14 thoughts on “The Illegal Unconstitutional EPA Power Grab”

  1. Rand, the page layout of your blog is broken for narrow displays with Chrome on Windows systems. The left margin pushes over the middle column on narrow windows rather than disappearing as it does under IE and Firefox.

    1. Now it’s displaying correctly for me in Chrome. My Chrome browser must have got in a funny state. Sorry for the distraction.

      1. Huh, that is weird. It does the same thing on my work laptop where I have one of my display flipped to portrait orientation. But it’s been stuck that way ever since the last format change. *shrug* I just drag the tab over to the other monitor that is still in normal landscape orientation.

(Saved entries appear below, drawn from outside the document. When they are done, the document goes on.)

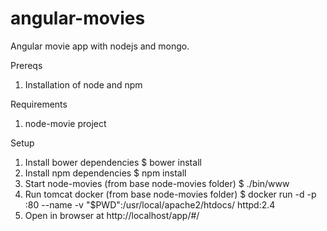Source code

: angular-movies
==============

Angular movie app with nodejs and mongo.

Prereqs
1. Installation of node and npm

Requirements
1. node-movie project

Setup
1. Install bower dependencies
    $ bower install
2. Install npm dependencies
    $ npm install
3. Start node-movies (from base node-movies folder)
    $ ./bin/www
4. Run tomcat docker (from base node-movies folder)
    $ docker run -d -p <local port>:80 --name <container name> -v "$PWD":/usr/local/apache2/htdocs/ httpd:2.4
5. Open in browser at http://localhost/app/#/
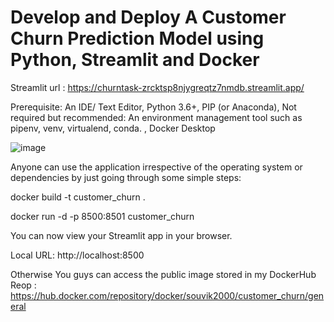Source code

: # Develop and Deploy A Customer Churn Prediction Model using Python, Streamlit and Docker

Streamlit url : https://churntask-zrcktsp8njygreqtz7nmdb.streamlit.app/

Prerequisite:
An IDE/ Text Editor, 
Python 3.6+, 
PIP (or Anaconda), 
Not required but recommended: An environment management tool such as pipenv, venv, virtualend, conda. , 
Docker Desktop


![image](https://github.com/Souvik-clr/Churn_task/assets/85739780/b584a95e-7ade-4c25-a62e-2440f363a3d9)


Anyone can use the application irrespective of the operating system or dependencies by just going through some simple steps:

docker build -t customer_churn .

docker run -d -p 8500:8501 customer_churn

You can now view your Streamlit app in your browser.

  Local URL: http://localhost:8500



Otherwise You guys can access the public image stored in my DockerHub Reop :  https://hub.docker.com/repository/docker/souvik2000/customer_churn/general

    2. I’ve been having that issue in Opera.

      Also, on page 236 of the EPA plan it says: “The EPA is aware of at least four affected EGUs located in Indian country:”

      When the military used that same term in Iraq they were decried as racists.

    3. I have that problem, too, when the window is about 1100 pixels wide. It’s ok when the window is either narrower or wider.

  2. On page 28 it says:

    For fossil fuel-fired steam generating units, we are finalizing an emission performance rate of 1,305 lb CO2/MWh.

    1,305 lbs of CO2 would come from 356 lbs of carbon, and coal has 14.6 MJ/pound, so there’s only 5,214 megajoules in the carbon they’ll allow to be burned to produce 3,600 MJ of electricity (there’s 3600 MJ in a MWh). That would require an efficiency of 69 percent in a Rankin cycle steam plant, which is simply not going to happen.

    I think I can get upwards of 80 percent efficiency in a bizarre split-cycle Ericsson-cycle engine, but I’d have to build an experimental prototype, and it can’t use solid pistons or turbines because of the extremely high combustion temperatures. I can picture the compression and expansion cycles but I’m still rough on how they’ll interact with the heat transfer sections to form a complete engine.

    1. I could get 99% out of a Stirling engine, if it was in orbit and the cold side was 3 Kelvin. But that would be for a solar power satellite.

    2. There are different rules for new, modified, and reconstructed plants, and whether they’re pure steam plants (a proxy for coal), or combustion turbines. This summary didn’t make my head hurt too much. Bottom line:

      New steam (coal): 1400 lb/MWh
      Modified steam: TBD
      Reconstructed steam: 1800 lb/MWh for plants with >=2000 MMBtu/h, 2000 lb/MWh for plants with 50% of the cost of an equivalent new plant). And they haven’t even come up with the standards for “modified” plants, which include any change that increases the power (and hence emission) output. The bottom line is that the moment you so much as breathe on your coal physical plant, you’re dead. Or at least you’re buying emissions credits from somebody.

      Of course, the unintended consequence is that nobody will breathe on them, and they’ll become unsafe and inefficient, because why waste the sunk cost?

      I think the “flexible state plan” stuff is largely bullshit, in that all they’ve done is added up the existing and planned generating capacity and applied the above standards to them. On the other hand, it makes the whole regulatory regime delightfully incomprehensible. Since hiding the cost from the rate-paying public is the name of the game, it succeeds beautifully.

  3. OT: The Amazon Affiliate search box is not working for me, at least on Safari under iOS 8. Instead, I get a static(?) picture with the text “Let’s Fight Hunger Together.”